The Importance of Environmental Factors in Prostate Biopsy Related Infection

Raghav Varma1,*, Yew Fung Chin2, Rayvind Purushothaman2, Yen Nee Jenny Bo2, Guleed Mohamed2, Jasreen Dhother2, Julia Cheetham2, Avril O’Gorman2 and Andrew Elves2

1Department of Urology, Hereford County Hospital, Herefordshire, UK
2Department of Urology, Royal Shrewsbury Hospital, Shropshire, UK

Received Date: 31/01/2023; Published Date: 10/03/2023

*Corresponding author: Raghav Varma, Department of Urology, Hereford County Hospital, Herefordshire, United Kingdom

DOI: 10.46998/IJCMCR.2023.24.000595

Abstract

Introduction: Control of sepsis related complications with TRUS biopsy focuses upon antibiotic prophylaxis. We report the findings from an outbreak investigation related to an environmental pathogen. This identifies the importance of infection control practices that extend beyond antibiotic prophylaxis and may have applications for trans perineal practice.

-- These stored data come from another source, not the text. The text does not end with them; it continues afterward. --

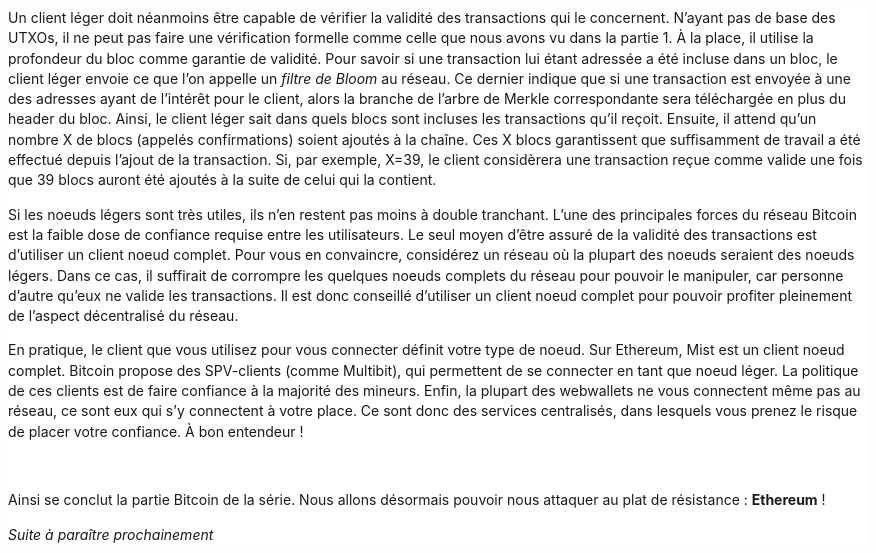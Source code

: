 Un client léger doit néanmoins être capable de vérifier la validité des transactions qui le concernent. N’ayant pas de base des UTXOs, il ne peut pas faire une vérification formelle comme celle que nous avons vu dans la partie 1. À la place, il utilise la profondeur du bloc comme garantie de validité. Pour savoir si une transaction lui étant adressée a été incluse dans un bloc, le client léger envoie ce que l’on appelle un <em>filtre de Bloom</em> au réseau. Ce dernier indique que si une transaction est envoyée à une des adresses ayant de l’intérêt pour le client, alors la branche de l’arbre de Merkle correspondante sera téléchargée en plus du header du bloc. Ainsi, le client léger sait dans quels blocs sont incluses les transactions qu’il reçoit. Ensuite, il attend qu’un nombre X de blocs (appelés confirmations) soient ajoutés à la chaîne. Ces X blocs garantissent que suffisamment de travail a été effectué depuis l’ajout de la transaction. Si, par exemple, X=39, le client considèrera une transaction reçue comme valide une fois que 39 blocs auront été ajoutés à la suite de celui qui la contient.

Si les noeuds légers sont très utiles, ils n’en restent pas moins à double tranchant. L’une des principales forces du réseau Bitcoin est la faible dose de confiance requise entre les utilisateurs. Le seul moyen d’être assuré de la validité des transactions est d’utiliser un client noeud complet.
Pour vous en convaincre, considérez un réseau où la plupart des noeuds seraient des noeuds légers. Dans ce cas, il suffirait de corrompre les quelques noeuds complets du réseau pour pouvoir le manipuler, car personne d’autre qu’eux ne valide les transactions.
Il est donc conseillé d’utiliser un client noeud complet pour pouvoir profiter pleinement de l’aspect décentralisé du réseau.

En pratique, le client que vous utilisez pour vous connecter définit votre type de noeud.
Sur Ethereum, Mist est un client noeud complet. Bitcoin propose des SPV-clients (comme Multibit), qui permettent de se connecter en tant que noeud léger. La politique de ces clients est de faire confiance à la majorité des mineurs.
Enfin, la plupart des webwallets ne vous connectent même pas au réseau, ce sont eux qui s’y connectent à votre place. Ce sont donc des services centralisés, dans lesquels vous prenez le risque de placer votre confiance. À bon entendeur !

&nbsp;

Ainsi se conclut la partie Bitcoin de la série. Nous allons désormais pouvoir nous attaquer au plat de résistance : <strong>Ethereum</strong> !

<em>Suite à paraître prochainement</em>
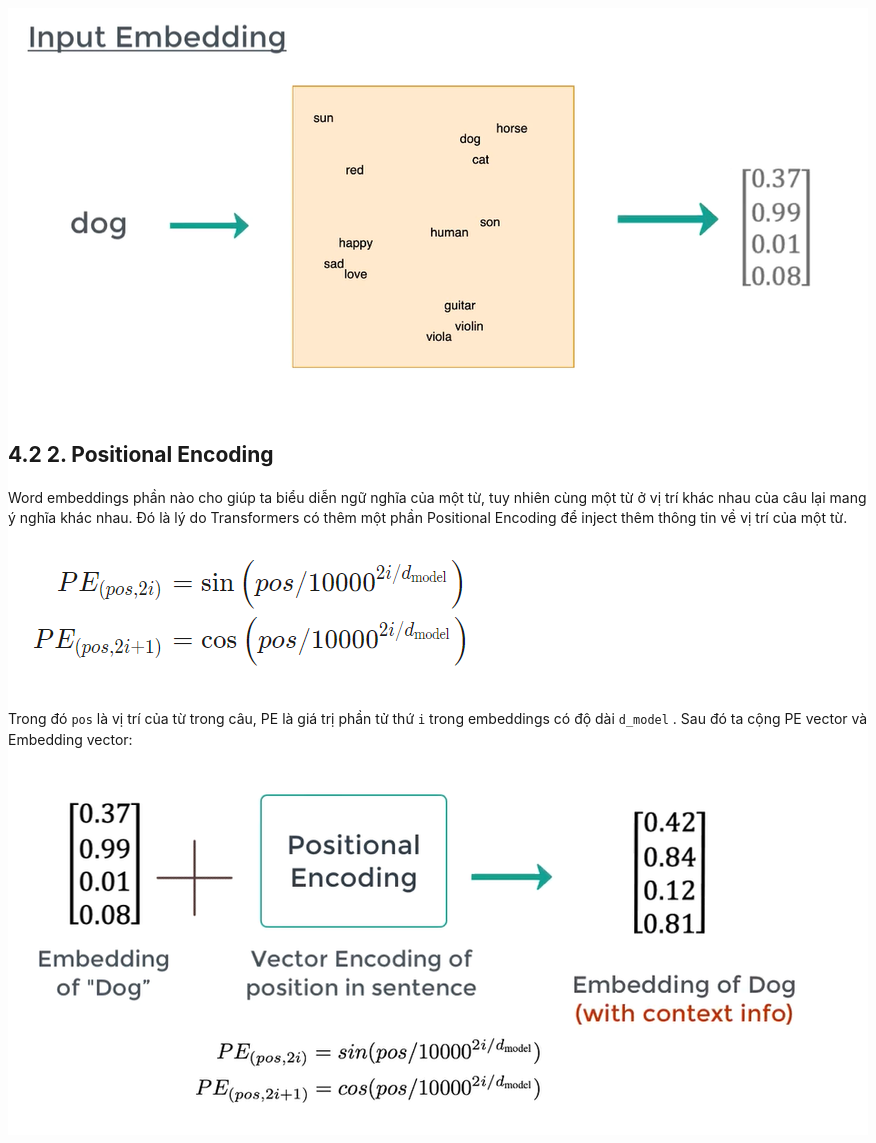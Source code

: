 ![](images/embeddings.png)

## 4.2 2. Positional Encoding
Word embeddings phần nào cho giúp ta biểu diễn ngữ nghĩa của một từ, tuy nhiên cùng một từ ở vị trí khác nhau của câu lại mang ý nghĩa khác nhau. Đó là lý do Transformers có thêm một phần Positional Encoding để inject thêm thông tin về vị trí của một từ.
![](images/Positional_Encoding.png)

Trong đó `pos` là vị trí của từ trong câu, PE là giá trị phần tử thứ `i` trong embeddings có độ dài `d_model` . Sau đó ta cộng PE vector và Embedding vector:

![](images/782c983a-85cc-416a-a400-0605e72f8d15.png)
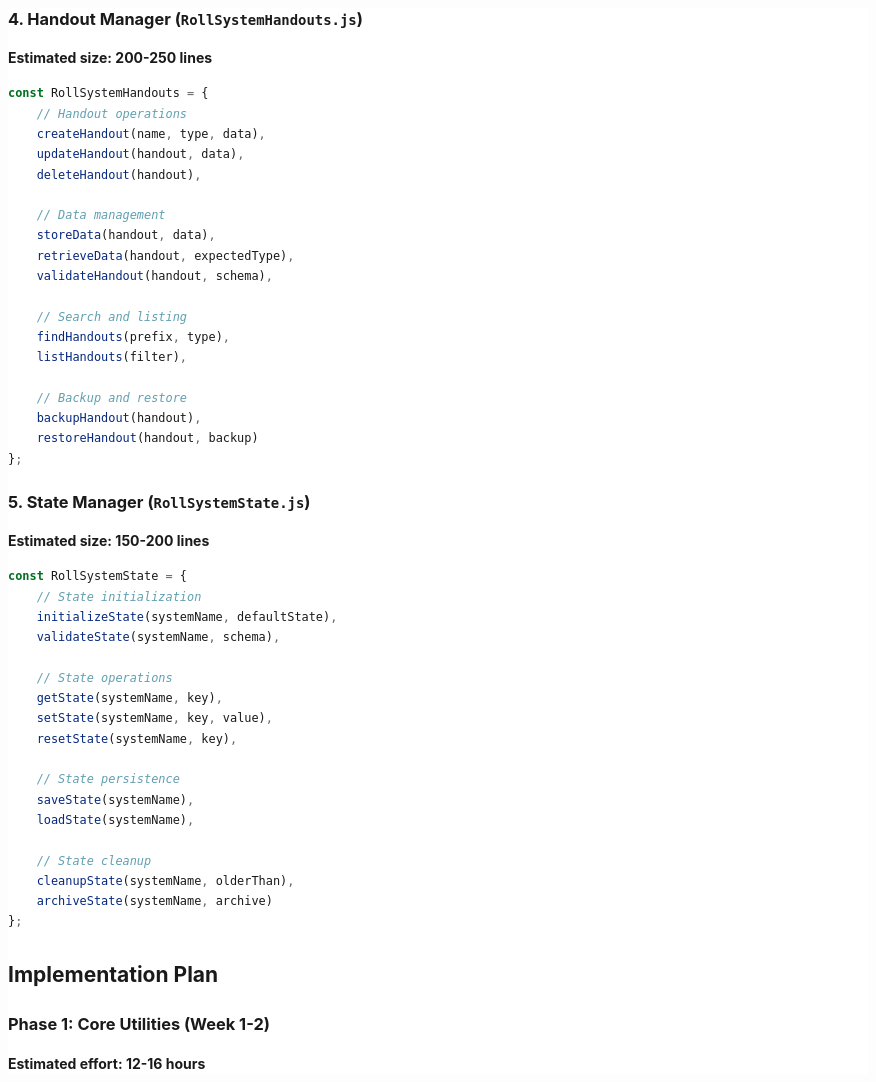 ### 4. Handout Manager (`RollSystemHandouts.js`)
**Estimated size: 200-250 lines**

```javascript
const RollSystemHandouts = {
    // Handout operations
    createHandout(name, type, data),
    updateHandout(handout, data),
    deleteHandout(handout),
    
    // Data management
    storeData(handout, data),
    retrieveData(handout, expectedType),
    validateHandout(handout, schema),
    
    // Search and listing
    findHandouts(prefix, type),
    listHandouts(filter),
    
    // Backup and restore
    backupHandout(handout),
    restoreHandout(handout, backup)
};
```

### 5. State Manager (`RollSystemState.js`)
**Estimated size: 150-200 lines**

```javascript
const RollSystemState = {
    // State initialization
    initializeState(systemName, defaultState),
    validateState(systemName, schema),
    
    // State operations
    getState(systemName, key),
    setState(systemName, key, value),
    resetState(systemName, key),
    
    // State persistence
    saveState(systemName),
    loadState(systemName),
    
    // State cleanup
    cleanupState(systemName, olderThan),
    archiveState(systemName, archive)
};
```

## Implementation Plan

### Phase 1: Core Utilities (Week 1-2)
**Estimated effort: 12-16 hours**
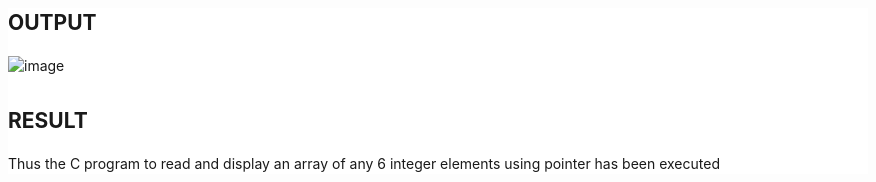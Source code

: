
 ```
 ```
## OUTPUT

 ![image](https://github.com/user-attachments/assets/0598699e-b19a-439b-9de7-a9bdaa27d1f5)


## RESULT

Thus the C program to read and display an array of any 6 integer elements using pointer has been executed


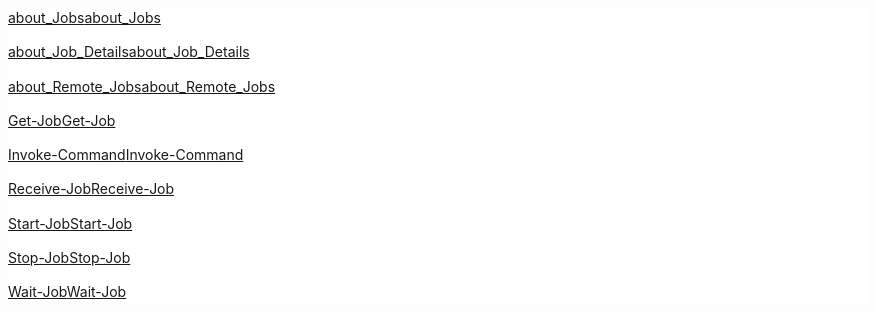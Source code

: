 [<span data-ttu-id="e66d4-239">about_Jobs</span><span class="sxs-lookup"><span data-stu-id="e66d4-239">about_Jobs</span></span>](./About/about_Jobs.md)

[<span data-ttu-id="e66d4-240">about_Job_Details</span><span class="sxs-lookup"><span data-stu-id="e66d4-240">about_Job_Details</span></span>](./About/about_Job_Details.md)

[<span data-ttu-id="e66d4-241">about_Remote_Jobs</span><span class="sxs-lookup"><span data-stu-id="e66d4-241">about_Remote_Jobs</span></span>](./About/about_Remote_Jobs.md)

[<span data-ttu-id="e66d4-242">Get-Job</span><span class="sxs-lookup"><span data-stu-id="e66d4-242">Get-Job</span></span>](Get-Job.md)

[<span data-ttu-id="e66d4-243">Invoke-Command</span><span class="sxs-lookup"><span data-stu-id="e66d4-243">Invoke-Command</span></span>](Invoke-Command.md)

[<span data-ttu-id="e66d4-244">Receive-Job</span><span class="sxs-lookup"><span data-stu-id="e66d4-244">Receive-Job</span></span>](Receive-Job.md)

[<span data-ttu-id="e66d4-245">Start-Job</span><span class="sxs-lookup"><span data-stu-id="e66d4-245">Start-Job</span></span>](Start-Job.md)

[<span data-ttu-id="e66d4-246">Stop-Job</span><span class="sxs-lookup"><span data-stu-id="e66d4-246">Stop-Job</span></span>](Stop-Job.md)

[<span data-ttu-id="e66d4-247">Wait-Job</span><span class="sxs-lookup"><span data-stu-id="e66d4-247">Wait-Job</span></span>](Wait-Job.md)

Methods: Retrospective and prospective analysis of the electronic records from a single urology centre, servicing a group of urologists. Data collected over two consecutive audit loops between December 2020 and September 2021.

Results: The exogenous pathogen S. marcescens was identified as the causative organism. A number of infection control interventions were put in place; establishing robust PPE and hand washing protocols, correct disinfection of the room and ultrasound machine between cases, correct use of ventilation, limiting the number of people in the procedural room and changes to equipment. A total of 274 cases were performed, 137 cases following the implementation. Analysis revealed a significant improvement in the rate of sepsis related admissions improved from 9.5% to 0.7% following the introduction the Infection Prevention and Control (IPC) interventions. There was no change to the antibiotics used.

Conclusions: With IPC policy we have demonstrated a significant improvement in the rate of sepsis, reducing readmissions and patient morbidity. Environmental pathogens may explain the significant differences in rate of sepsis following TRUS biopsy within literature and be considered in service design for prostate biopsies.

Introduction

Transrectal ultrasound (TRUS)-guided procedure is the most common procedure in obtaining histology to diagnose prostate cancer worldwide [1]. Since its introduction of systemic sextant biopsy in 1989 [2], millions of TRUS biopsies have been performed around the world [3].

The procedure involves 12 or more needles passing through the rectal mucosa into adjacent prostate to obtain histology. Given this non-sterile procedure, despite prophylactic antibiotics prior to the procedure sepsis is a common complication due to contamination from rectal flora by direct inoculation from the biopsy needle [4]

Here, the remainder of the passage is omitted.